Hunter Burton’s suicide was the first to touch me on an extremely personal level. Suicide had occurred in my family, but to distant relations that I didn’t know well. Until Hunter’s suicide, I have to admit I had certain preconceptions about the kind of person that committed suicide. I thought they were weak or deeply damaged in a way that was obvious to anyone paying attention.
I couldn’t imagine this being true of my friend Hunter.
Hunter was bigger than life; he could do anything that he put his mind to. His adventures are too numerous to cite, but he was always a powerful person with impressive insight and an amazing will and strength of personality. I have learned that anyone, even a person as powerful as Hunter, can find themselves believing that the only way to end their internal struggle is suicide. Since that sad day in 2013 when I realized I wouldn’t have my pal and teammate to travel to Magic events with anymore, my life hasn’t been the same.

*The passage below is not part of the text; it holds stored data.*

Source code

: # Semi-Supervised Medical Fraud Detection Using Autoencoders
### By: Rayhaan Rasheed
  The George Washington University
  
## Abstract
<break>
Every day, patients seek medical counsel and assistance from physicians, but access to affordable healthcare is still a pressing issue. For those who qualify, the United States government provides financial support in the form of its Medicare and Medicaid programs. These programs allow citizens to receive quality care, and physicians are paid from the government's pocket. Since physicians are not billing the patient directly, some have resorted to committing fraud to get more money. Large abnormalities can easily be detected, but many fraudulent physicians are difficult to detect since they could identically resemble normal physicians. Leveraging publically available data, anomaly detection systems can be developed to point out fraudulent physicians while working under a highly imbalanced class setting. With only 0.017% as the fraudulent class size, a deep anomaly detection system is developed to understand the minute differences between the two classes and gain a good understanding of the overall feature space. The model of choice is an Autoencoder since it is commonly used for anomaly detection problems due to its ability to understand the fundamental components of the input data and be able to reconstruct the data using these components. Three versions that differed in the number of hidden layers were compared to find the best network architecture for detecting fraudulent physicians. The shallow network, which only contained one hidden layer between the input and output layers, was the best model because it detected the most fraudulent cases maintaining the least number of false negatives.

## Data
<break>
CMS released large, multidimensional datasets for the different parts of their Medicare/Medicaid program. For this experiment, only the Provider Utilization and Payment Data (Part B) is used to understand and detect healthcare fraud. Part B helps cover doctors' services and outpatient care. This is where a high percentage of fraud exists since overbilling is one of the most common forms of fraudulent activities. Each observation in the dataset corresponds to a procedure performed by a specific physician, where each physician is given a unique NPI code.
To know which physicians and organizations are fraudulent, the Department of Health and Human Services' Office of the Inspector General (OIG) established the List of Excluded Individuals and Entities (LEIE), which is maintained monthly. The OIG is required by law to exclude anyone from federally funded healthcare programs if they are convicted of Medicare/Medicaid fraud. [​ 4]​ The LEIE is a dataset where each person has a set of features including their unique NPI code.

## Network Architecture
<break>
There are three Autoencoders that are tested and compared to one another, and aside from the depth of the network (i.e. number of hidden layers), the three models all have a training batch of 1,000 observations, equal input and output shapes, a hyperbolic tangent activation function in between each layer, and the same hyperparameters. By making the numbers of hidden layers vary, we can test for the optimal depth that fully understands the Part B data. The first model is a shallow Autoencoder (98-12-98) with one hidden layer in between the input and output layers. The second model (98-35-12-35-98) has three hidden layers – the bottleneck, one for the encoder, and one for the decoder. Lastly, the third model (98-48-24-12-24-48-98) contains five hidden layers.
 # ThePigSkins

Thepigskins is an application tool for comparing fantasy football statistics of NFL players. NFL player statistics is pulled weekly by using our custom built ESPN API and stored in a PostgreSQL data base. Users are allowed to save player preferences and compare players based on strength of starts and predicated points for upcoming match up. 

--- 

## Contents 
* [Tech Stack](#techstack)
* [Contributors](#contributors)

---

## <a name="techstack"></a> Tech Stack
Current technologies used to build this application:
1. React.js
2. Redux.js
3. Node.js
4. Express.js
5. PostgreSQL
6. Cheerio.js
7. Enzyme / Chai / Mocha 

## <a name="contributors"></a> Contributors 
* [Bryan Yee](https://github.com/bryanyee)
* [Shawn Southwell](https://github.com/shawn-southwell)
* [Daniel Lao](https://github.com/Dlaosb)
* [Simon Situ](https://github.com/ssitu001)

I have, however, learned to understand suicide differently than I once did. This has been true as well for Hunter’s parents and his many other friends. Erin Giddings, a local game store owner and tournament organizer who has worked on the Hunter Burton Memorial each year, told me that he lost another close friend to suicide not too many years ago. He believes, as I do, that it’s important to discuss suicide prevention and awareness with the Magic community. Gamers are sensitive types who may tend to keep their feelings deep inside. When I was a teenager, Magic: The Gathering didn’t exist yet, but Dungeons & Dragons did. My group didn’t exactly advertise to the rest of our small-town high school that we met in my living room weekly to commune together, eat our feelings, and work out our social frustrations with swords and sorcery inside some dungeon against dragons both figurative and real.
The Hunter Burton Memorial Magic Open gives Magic players an opportunity to come out and compete at a high level and win amazing prizes while also giving back to their community. It’s an event that is about more than just who wins and who loses. It’s an event that looks back at the life of a good friend and great player. It’s an event that looks forward towards a time when we won’t be afraid to talk about what’s bothering us deep down inside.